WHAT IS REQUIRED: Report how many lines of the records below include the word "capacity". Give nothing but the number.

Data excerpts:
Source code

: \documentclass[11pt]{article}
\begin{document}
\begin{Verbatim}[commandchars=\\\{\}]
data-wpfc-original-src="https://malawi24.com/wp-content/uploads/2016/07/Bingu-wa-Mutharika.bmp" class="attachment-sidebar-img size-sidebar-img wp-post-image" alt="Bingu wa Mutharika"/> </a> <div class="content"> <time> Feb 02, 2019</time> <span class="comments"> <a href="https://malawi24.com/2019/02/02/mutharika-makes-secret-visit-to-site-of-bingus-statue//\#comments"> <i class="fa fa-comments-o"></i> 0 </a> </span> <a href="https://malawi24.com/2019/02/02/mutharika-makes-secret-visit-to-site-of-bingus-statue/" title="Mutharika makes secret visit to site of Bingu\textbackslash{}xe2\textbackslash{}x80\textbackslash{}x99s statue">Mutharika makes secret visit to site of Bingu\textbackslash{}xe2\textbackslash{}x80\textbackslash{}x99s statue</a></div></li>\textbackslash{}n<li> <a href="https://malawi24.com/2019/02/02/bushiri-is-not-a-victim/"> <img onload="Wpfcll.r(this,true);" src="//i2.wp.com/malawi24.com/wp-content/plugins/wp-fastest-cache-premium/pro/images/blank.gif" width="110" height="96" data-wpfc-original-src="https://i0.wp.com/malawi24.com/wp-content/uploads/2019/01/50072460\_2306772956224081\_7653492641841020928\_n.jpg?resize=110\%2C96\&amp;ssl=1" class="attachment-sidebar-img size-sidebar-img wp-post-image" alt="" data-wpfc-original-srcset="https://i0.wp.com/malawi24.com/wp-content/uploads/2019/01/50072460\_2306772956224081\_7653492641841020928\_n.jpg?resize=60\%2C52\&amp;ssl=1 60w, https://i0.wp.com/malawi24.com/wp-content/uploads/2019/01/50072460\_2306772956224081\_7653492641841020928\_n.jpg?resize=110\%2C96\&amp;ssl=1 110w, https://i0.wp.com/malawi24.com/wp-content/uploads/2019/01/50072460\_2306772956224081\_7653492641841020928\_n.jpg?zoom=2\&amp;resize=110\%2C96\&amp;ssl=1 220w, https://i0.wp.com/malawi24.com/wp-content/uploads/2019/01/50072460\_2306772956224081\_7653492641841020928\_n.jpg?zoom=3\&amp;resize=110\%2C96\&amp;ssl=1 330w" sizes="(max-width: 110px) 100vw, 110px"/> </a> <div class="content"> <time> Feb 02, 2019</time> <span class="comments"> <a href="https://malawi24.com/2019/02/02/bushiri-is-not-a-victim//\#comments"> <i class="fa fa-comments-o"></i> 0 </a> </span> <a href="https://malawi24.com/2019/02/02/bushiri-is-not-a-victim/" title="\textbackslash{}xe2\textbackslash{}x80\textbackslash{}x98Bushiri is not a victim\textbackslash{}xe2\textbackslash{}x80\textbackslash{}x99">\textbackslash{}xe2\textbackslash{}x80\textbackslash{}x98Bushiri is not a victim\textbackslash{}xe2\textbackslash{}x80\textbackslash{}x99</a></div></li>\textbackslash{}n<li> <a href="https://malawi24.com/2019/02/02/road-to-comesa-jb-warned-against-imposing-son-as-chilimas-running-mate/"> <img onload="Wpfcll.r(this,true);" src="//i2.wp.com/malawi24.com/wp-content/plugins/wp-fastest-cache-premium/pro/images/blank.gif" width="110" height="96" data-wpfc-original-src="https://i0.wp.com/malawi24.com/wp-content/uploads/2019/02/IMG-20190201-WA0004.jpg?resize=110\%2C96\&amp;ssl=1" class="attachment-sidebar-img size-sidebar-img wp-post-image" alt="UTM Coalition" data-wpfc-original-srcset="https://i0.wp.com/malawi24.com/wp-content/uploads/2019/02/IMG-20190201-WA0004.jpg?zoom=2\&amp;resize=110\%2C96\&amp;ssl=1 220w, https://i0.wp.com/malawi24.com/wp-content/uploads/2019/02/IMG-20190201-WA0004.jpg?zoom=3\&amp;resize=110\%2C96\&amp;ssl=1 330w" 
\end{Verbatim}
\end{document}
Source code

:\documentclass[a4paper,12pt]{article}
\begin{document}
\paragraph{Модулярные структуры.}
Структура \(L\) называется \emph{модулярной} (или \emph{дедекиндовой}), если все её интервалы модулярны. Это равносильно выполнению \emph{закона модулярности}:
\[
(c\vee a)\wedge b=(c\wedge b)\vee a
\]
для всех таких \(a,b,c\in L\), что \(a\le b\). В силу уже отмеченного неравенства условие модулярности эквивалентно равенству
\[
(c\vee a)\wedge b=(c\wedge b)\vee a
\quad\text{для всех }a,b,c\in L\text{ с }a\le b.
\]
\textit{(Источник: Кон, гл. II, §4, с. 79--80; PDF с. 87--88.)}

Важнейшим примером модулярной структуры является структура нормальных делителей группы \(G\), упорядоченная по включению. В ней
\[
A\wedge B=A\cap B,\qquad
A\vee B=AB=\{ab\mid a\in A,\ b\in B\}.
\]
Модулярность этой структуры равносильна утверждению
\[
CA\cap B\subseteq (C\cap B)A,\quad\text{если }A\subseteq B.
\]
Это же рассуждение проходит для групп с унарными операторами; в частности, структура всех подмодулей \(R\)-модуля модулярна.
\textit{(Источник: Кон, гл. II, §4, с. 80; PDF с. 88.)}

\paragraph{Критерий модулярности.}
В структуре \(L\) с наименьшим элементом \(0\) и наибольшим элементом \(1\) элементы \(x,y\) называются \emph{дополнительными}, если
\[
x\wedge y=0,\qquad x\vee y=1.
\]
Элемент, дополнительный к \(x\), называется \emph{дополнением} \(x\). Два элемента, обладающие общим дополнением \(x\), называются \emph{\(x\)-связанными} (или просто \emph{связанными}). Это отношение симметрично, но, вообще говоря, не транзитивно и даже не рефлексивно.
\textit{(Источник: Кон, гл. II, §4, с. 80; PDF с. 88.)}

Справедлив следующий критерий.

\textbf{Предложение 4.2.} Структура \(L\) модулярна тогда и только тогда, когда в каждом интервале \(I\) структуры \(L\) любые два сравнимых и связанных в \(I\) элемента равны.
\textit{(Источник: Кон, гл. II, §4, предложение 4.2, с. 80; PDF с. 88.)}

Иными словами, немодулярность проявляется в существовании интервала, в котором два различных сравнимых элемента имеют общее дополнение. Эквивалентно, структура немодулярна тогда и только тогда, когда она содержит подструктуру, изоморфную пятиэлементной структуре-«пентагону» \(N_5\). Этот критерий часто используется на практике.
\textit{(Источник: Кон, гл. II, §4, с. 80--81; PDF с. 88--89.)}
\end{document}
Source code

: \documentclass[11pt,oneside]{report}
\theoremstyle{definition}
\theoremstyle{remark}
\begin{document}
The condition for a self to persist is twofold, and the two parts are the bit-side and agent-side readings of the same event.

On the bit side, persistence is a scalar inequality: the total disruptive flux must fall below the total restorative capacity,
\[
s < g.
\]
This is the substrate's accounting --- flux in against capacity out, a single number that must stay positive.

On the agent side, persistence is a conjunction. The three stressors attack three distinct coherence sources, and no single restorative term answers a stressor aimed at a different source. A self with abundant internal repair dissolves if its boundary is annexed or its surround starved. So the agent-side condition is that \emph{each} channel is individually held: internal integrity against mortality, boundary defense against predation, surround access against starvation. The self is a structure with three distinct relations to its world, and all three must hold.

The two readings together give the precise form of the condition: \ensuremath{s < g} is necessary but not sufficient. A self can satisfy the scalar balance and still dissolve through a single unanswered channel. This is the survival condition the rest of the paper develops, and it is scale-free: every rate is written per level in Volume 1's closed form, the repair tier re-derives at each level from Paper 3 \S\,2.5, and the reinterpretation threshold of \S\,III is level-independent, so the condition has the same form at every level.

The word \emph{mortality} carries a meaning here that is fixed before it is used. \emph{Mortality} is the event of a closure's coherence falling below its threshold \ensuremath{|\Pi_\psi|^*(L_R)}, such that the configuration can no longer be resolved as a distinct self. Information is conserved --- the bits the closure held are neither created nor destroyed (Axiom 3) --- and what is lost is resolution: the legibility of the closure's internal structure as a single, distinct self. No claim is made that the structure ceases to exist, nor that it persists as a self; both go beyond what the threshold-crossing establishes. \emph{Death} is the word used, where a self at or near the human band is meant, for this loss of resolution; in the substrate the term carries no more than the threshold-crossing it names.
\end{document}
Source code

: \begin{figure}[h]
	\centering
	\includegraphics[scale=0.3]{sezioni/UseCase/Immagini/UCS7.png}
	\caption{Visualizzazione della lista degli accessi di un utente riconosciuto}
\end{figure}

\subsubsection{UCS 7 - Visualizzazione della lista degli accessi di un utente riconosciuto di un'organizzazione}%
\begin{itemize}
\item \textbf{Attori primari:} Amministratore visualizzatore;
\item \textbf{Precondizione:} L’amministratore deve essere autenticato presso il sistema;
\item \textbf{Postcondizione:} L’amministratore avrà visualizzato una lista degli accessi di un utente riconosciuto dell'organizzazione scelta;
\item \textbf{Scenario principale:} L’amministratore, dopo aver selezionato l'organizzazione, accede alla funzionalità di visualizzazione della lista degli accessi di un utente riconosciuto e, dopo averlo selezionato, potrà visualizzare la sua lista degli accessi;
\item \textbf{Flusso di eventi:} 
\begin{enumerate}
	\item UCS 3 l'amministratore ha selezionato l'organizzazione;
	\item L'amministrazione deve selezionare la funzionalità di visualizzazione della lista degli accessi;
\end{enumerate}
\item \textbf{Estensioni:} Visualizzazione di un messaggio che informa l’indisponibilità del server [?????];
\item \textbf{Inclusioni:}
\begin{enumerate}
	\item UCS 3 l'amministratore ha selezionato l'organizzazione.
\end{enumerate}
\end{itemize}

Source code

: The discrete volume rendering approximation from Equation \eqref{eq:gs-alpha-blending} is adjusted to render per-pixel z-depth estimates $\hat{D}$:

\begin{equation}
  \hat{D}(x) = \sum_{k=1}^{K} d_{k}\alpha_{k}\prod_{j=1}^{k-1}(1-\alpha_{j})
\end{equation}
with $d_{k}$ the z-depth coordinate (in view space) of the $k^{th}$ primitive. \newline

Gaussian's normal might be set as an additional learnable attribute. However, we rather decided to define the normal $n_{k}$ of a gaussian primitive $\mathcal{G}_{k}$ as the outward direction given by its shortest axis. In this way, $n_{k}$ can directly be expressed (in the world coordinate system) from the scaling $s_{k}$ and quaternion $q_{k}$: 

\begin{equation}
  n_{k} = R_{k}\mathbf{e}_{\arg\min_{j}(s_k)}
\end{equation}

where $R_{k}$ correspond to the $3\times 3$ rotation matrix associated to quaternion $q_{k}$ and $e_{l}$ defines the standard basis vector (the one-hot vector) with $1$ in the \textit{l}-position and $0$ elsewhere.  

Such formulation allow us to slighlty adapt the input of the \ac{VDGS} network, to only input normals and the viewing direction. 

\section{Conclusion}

OUTPUT FOR THIS TASK: 2